一氧化氮合酶的抑制作用可减轻体内微循环中预激微血管的通透性。

Inhibition of nitric oxide synthase attenuates primed microvascular permeability in the in vivo microcirculation.

作者信息

Noel A A, Fallek S R, Hobson R W, Durán W N

机构信息

UMDNJ-New Jersey Medical School, Department of Surgery, Newark 07103-2714, USA.

出版信息

J Vasc Surg. 1995 Dec;22(6):661-9; discussion 669-70. doi: 10.1016/s0741-5214(95)70056-0.

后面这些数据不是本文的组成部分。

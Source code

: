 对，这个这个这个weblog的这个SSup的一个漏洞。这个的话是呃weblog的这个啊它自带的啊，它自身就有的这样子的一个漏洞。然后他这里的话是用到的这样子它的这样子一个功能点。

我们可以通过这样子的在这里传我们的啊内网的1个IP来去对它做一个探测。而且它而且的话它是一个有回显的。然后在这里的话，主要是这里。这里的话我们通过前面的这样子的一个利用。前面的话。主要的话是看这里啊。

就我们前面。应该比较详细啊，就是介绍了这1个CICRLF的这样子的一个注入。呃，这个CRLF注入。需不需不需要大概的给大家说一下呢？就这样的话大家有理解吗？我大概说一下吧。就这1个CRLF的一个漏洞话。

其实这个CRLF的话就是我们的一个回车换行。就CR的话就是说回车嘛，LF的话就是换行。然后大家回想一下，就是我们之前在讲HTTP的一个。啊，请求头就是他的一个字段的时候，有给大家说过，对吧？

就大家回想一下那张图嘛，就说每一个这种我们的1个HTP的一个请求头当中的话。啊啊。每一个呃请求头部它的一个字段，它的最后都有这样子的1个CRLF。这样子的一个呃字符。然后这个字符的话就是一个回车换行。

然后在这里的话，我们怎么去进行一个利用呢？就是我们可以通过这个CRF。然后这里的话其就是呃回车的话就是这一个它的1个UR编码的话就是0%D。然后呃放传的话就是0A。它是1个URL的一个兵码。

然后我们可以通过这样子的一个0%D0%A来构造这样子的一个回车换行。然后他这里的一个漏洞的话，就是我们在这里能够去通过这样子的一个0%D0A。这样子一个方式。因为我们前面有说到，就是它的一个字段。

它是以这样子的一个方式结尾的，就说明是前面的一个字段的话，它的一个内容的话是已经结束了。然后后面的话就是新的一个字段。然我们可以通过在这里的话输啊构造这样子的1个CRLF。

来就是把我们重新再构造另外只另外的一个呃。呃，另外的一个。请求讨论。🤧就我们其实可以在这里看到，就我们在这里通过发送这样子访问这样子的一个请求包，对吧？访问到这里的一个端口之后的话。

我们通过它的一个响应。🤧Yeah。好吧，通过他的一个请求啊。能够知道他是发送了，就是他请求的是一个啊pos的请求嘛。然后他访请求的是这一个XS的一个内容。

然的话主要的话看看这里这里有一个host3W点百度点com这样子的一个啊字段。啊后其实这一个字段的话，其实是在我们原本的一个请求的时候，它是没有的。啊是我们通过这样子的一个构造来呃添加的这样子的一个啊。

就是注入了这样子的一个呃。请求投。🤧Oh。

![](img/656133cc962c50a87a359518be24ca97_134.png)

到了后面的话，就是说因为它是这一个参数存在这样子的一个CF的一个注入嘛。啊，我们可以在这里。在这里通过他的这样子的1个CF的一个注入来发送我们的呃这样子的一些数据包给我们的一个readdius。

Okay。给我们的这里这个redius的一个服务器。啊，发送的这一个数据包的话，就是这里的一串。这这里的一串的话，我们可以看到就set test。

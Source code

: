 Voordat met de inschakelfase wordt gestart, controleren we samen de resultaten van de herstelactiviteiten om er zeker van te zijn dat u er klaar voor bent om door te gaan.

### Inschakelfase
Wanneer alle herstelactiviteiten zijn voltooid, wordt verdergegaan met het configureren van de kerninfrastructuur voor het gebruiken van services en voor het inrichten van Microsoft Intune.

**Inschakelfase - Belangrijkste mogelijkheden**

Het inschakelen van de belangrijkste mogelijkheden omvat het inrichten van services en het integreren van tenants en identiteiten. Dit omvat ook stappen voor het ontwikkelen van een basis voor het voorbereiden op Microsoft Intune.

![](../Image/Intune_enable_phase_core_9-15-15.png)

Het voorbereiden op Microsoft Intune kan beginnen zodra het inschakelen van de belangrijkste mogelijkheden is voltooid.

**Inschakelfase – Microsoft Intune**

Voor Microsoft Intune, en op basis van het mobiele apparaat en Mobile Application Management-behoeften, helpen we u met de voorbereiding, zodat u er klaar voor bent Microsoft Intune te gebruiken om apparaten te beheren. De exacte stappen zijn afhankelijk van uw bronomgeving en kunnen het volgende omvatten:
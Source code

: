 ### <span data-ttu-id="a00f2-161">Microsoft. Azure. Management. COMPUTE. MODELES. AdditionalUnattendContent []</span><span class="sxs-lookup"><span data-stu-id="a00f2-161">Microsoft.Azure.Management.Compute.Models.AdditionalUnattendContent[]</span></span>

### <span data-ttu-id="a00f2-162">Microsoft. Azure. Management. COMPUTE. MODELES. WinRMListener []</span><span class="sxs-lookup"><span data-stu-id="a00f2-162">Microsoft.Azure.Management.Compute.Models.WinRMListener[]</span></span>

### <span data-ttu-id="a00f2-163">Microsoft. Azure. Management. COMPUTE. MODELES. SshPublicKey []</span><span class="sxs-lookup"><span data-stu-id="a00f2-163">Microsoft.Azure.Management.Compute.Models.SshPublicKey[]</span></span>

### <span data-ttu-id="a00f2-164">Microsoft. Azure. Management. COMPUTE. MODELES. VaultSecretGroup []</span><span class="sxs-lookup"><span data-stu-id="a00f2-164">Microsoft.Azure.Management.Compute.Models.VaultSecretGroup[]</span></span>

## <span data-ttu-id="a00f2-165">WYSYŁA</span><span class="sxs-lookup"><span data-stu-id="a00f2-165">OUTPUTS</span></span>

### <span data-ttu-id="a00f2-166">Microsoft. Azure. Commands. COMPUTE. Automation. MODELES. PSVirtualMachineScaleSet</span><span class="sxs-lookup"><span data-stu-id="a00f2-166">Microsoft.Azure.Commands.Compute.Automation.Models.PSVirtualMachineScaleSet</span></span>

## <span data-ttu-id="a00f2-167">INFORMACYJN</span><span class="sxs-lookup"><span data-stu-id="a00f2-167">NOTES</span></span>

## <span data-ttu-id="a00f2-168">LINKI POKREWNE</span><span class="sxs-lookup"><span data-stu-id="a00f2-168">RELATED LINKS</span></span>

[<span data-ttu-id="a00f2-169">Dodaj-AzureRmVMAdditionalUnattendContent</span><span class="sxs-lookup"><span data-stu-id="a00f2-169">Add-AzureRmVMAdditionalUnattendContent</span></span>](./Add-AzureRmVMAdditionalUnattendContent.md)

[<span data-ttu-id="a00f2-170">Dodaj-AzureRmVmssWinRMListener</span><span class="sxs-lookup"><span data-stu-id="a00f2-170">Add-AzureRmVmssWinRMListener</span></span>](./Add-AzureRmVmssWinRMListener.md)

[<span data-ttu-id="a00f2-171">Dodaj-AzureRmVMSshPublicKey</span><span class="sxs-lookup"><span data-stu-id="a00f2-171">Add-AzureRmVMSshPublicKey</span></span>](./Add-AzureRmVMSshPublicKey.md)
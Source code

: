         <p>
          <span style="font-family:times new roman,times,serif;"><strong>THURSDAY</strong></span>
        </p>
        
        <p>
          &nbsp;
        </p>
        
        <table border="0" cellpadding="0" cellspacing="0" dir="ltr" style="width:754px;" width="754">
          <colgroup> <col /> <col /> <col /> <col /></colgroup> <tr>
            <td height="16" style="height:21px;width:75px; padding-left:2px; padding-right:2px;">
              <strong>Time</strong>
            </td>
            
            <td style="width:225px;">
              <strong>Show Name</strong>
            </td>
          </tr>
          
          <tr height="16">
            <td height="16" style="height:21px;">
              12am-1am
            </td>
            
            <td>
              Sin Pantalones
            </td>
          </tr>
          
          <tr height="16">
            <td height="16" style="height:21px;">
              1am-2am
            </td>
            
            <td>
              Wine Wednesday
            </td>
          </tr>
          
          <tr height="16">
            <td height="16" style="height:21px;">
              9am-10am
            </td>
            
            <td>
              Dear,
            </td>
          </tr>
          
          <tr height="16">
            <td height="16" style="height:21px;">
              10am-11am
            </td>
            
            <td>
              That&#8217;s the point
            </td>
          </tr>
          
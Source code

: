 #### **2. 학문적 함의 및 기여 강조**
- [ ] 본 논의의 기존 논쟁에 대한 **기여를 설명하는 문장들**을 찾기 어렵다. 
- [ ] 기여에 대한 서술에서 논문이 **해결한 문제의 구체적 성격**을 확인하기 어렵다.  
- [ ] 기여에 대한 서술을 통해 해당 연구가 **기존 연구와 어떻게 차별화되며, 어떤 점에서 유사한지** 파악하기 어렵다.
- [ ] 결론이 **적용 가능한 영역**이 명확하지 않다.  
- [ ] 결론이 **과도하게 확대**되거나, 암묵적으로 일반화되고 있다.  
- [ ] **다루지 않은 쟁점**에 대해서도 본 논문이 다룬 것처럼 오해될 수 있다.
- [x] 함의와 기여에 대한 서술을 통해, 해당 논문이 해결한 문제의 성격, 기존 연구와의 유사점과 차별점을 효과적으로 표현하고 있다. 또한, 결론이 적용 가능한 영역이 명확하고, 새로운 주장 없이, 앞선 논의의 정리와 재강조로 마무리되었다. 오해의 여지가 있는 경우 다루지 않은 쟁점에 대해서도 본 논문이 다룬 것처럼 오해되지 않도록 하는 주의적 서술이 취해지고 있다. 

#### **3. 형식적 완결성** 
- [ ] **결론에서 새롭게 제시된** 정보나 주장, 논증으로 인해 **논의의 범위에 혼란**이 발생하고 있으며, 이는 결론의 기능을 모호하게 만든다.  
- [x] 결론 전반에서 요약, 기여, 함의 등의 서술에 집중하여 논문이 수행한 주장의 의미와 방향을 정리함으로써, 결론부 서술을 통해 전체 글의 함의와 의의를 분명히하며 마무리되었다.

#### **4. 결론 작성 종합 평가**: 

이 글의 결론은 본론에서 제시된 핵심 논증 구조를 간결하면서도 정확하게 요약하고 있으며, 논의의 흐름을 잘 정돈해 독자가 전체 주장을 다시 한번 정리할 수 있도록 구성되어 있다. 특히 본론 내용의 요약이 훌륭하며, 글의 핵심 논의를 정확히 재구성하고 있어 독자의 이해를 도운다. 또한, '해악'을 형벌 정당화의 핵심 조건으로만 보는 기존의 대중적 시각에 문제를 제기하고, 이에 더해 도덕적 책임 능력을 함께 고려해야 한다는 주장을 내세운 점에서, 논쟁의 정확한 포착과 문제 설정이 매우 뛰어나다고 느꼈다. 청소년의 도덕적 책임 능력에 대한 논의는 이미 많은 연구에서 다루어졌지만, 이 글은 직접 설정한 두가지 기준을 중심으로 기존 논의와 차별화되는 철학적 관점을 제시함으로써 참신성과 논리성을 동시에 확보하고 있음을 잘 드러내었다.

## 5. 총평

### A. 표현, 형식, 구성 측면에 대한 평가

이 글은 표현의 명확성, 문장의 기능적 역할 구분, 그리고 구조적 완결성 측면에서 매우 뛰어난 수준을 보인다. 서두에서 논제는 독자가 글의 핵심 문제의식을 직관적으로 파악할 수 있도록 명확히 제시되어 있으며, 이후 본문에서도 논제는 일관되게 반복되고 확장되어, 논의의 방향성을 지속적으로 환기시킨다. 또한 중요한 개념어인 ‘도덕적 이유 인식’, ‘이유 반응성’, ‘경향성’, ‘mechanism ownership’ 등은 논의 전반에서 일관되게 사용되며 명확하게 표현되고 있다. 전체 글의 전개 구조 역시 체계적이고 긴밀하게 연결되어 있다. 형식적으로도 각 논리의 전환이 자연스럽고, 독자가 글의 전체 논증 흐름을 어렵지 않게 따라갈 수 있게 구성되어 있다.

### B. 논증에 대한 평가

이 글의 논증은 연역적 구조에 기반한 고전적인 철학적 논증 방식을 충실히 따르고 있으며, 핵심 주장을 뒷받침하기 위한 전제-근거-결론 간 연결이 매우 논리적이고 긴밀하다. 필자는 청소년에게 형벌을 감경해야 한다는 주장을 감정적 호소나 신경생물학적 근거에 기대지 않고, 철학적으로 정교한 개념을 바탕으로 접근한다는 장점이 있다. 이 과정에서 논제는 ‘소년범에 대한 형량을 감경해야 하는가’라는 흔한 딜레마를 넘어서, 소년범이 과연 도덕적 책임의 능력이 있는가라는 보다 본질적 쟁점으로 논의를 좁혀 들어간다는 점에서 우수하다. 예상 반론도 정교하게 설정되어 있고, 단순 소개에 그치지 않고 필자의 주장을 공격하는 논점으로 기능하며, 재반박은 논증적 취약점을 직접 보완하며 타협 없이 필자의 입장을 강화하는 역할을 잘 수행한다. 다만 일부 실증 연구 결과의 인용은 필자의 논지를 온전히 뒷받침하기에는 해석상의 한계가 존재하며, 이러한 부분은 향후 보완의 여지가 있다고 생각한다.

DOI:10.1016/s0741-5214(95)70056-0

PMID:8523600

Abstract

PURPOSE

Changes in microvascular permeability play a critical role in the inflammatory sequence of tissue injury leading to leakage of proteins and subsequent edema. Primed responses induced by topical applications of platelet-activating factor (PAF) and histamine greatly increase microvascular permeability and mimic inflammation. We assessed the role of nitric oxide (NO) by use of 1-NG-monomethyl arginine (1-NMMA, a NO synthase inhibitor), on the primed microvascular permeability. We also explored the role of mast cells and a leukocyte adhesion complex by use of cromolyn sodium and 1B6 (a monoclonal antibody), respectively.

METHODS

Forty anesthetized hamsters were separated into five groups: group 1 (n = 5) received no intervention; group 2 (n = 5) received topical 10(-9) mol/L PAF and 10(-6) mol/L histamine at a 5-minute interval; group 3 (n = 5 at each dose) received PAF/histamine and 1-NMMA (at 10(-5) mol/L or 10(-6) mol/L); group 4 (n = 5 at each dose) received cromolyn sodium plus PAF/histamine; group 5 (n = 5) received 1B6 plus PAF/histamine. We examined the cheek pouch with intravital videomicroscopy under fluorescent epiillumination. We quantified microvascular permeability to fluorescein isothiocyanate-dextran 150 with computer-assisted images analysis on the basis of integrated optical intensity (IOI) measurements.

RESULTS

The mean (+/- SEM) IOI of the control group was 8.7 +/- 5.2, whereas the group primed with PAF and histamine was 62.4 +/- 10.8. The 1-NMMA (10(-5) mol/L and 10(-6) mol/L) abolished the changes in microvascular permeability (p < 0.05) yielding IOI values of 8.0 +/- 1.6 and 10.9 +/- 2.8, respectively. Cromolyn sodium and 1B6 did not significantly attenuate the primed response to PAF and histamine.

CONCLUSION

Inhibition of NO synthase attenuates primed macromolecular extravasation in vivo. Our results indicate that NO is involved in the primed reaction of PAF and histamine, causing increases in microvascular permeability. Our study suggests a role for NO in the microcirculatory changes observed in ischemia-reperfusion injury and shock.

摘要

目的

微血管通透性的改变在组织损伤的炎症反应序列中起关键作用，可导致蛋白质渗漏及随后的水肿。局部应用血小板活化因子（PAF）和组胺引发的反应可极大地增加微血管通透性并模拟炎症。我们通过使用1-NG-单甲基精氨酸（1-NMMA，一种一氧化氮合酶抑制剂）评估一氧化氮（NO）在引发的微血管通透性中的作用。我们还分别通过使用色甘酸钠和1B6（一种单克隆抗体）探究肥大细胞和白细胞黏附复合物的作用。

方法

将40只麻醉的仓鼠分为五组：第1组（n = 5）不接受干预；第2组（n = 5）每隔5分钟局部应用10⁻⁹ mol/L PAF和10⁻⁶ mol/L组胺；第3组（每个剂量n = 5）接受PAF/组胺和1-NMMA（10⁻⁵ mol/L或10⁻⁶ mol/L）；第4组（每个剂量n = 5）接受色甘酸钠加PAF/组胺；第5组（n = 5）接受1B6加PAF/组胺。在荧光落射照明下用活体视频显微镜检查颊囊。我们基于积分光强度（IOI）测量，通过计算机辅助图像分析对异硫氰酸荧光素-葡聚糖150的微血管通透性进行定量。

结果

对照组的平均（±SEM）IOI为8.7±5.2，而用PAF和组胺引发的组为62.4±10.8。1-NMMA（10⁻⁵ mol/L和10⁻⁶ mol/L）消除了微血管通透性的变化（p < 0.05），产生的IOI值分别为8.0±1.6和10.9±2.8。色甘酸钠和1B6并未显著减弱对PAF和组胺的引发反应。